====== INFORMATION SUPPLIED ======

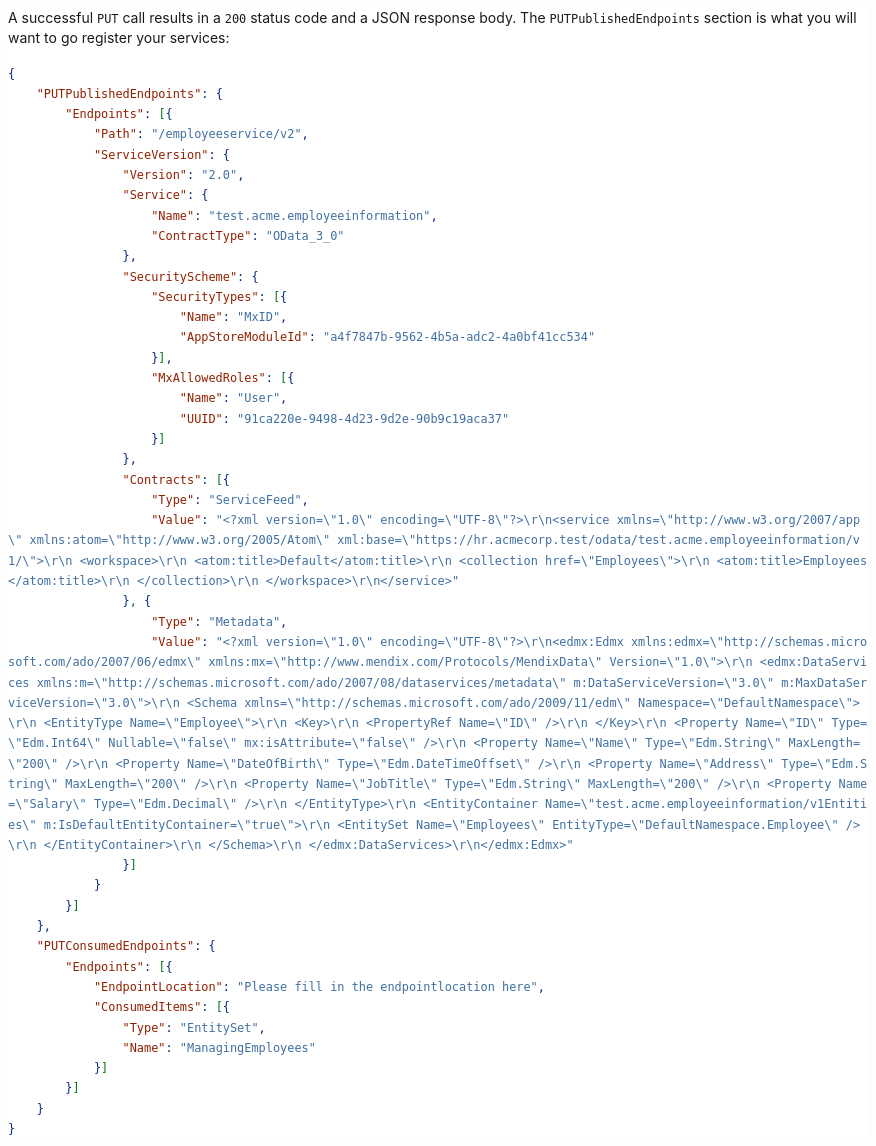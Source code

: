 A successful `PUT` call results in a `200` status code and a JSON response body. The `PUTPublishedEndpoints` section is what you will want to go register your services:

```json
{
	"PUTPublishedEndpoints": {
		"Endpoints": [{
			"Path": "/employeeservice/v2",
			"ServiceVersion": {
				"Version": "2.0",
				"Service": {
					"Name": "test.acme.employeeinformation",
					"ContractType": "OData_3_0"
				},
				"SecurityScheme": {
					"SecurityTypes": [{
						"Name": "MxID",
						"AppStoreModuleId": "a4f7847b-9562-4b5a-adc2-4a0bf41cc534"
					}],
					"MxAllowedRoles": [{
						"Name": "User",
						"UUID": "91ca220e-9498-4d23-9d2e-90b9c19aca37"
					}]
				},
				"Contracts": [{
					"Type": "ServiceFeed",
					"Value": "<?xml version=\"1.0\" encoding=\"UTF-8\"?>\r\n<service xmlns=\"http://www.w3.org/2007/app\" xmlns:atom=\"http://www.w3.org/2005/Atom\" xml:base=\"https://hr.acmecorp.test/odata/test.acme.employeeinformation/v1/\">\r\n <workspace>\r\n <atom:title>Default</atom:title>\r\n <collection href=\"Employees\">\r\n <atom:title>Employees</atom:title>\r\n </collection>\r\n </workspace>\r\n</service>"
				}, {
					"Type": "Metadata",
					"Value": "<?xml version=\"1.0\" encoding=\"UTF-8\"?>\r\n<edmx:Edmx xmlns:edmx=\"http://schemas.microsoft.com/ado/2007/06/edmx\" xmlns:mx=\"http://www.mendix.com/Protocols/MendixData\" Version=\"1.0\">\r\n <edmx:DataServices xmlns:m=\"http://schemas.microsoft.com/ado/2007/08/dataservices/metadata\" m:DataServiceVersion=\"3.0\" m:MaxDataServiceVersion=\"3.0\">\r\n <Schema xmlns=\"http://schemas.microsoft.com/ado/2009/11/edm\" Namespace=\"DefaultNamespace\">\r\n <EntityType Name=\"Employee\">\r\n <Key>\r\n <PropertyRef Name=\"ID\" />\r\n </Key>\r\n <Property Name=\"ID\" Type=\"Edm.Int64\" Nullable=\"false\" mx:isAttribute=\"false\" />\r\n <Property Name=\"Name\" Type=\"Edm.String\" MaxLength=\"200\" />\r\n <Property Name=\"DateOfBirth\" Type=\"Edm.DateTimeOffset\" />\r\n <Property Name=\"Address\" Type=\"Edm.String\" MaxLength=\"200\" />\r\n <Property Name=\"JobTitle\" Type=\"Edm.String\" MaxLength=\"200\" />\r\n <Property Name=\"Salary\" Type=\"Edm.Decimal\" />\r\n </EntityType>\r\n <EntityContainer Name=\"test.acme.employeeinformation/v1Entities\" m:IsDefaultEntityContainer=\"true\">\r\n <EntitySet Name=\"Employees\" EntityType=\"DefaultNamespace.Employee\" />\r\n </EntityContainer>\r\n </Schema>\r\n </edmx:DataServices>\r\n</edmx:Edmx>"
				}]
			}
		}]
	},
	"PUTConsumedEndpoints": {
		"Endpoints": [{
			"EndpointLocation": "Please fill in the endpointlocation here",
			"ConsumedItems": [{
				"Type": "EntitySet",
				"Name": "ManagingEmployees"
			}]
		}]
	}
}
```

======

WHAT THE TASK ASKS: Using the listing above, locate the lines that hold "PUTPublishedEndpoints" and copy each one.

WRITTEN ANSWER:
: A successful `PUT` call results in a `200` status code and a JSON response body. The `PUTPublishedEndpoints` section is what you will want to go register your services:
	"PUTPublishedEndpoints": {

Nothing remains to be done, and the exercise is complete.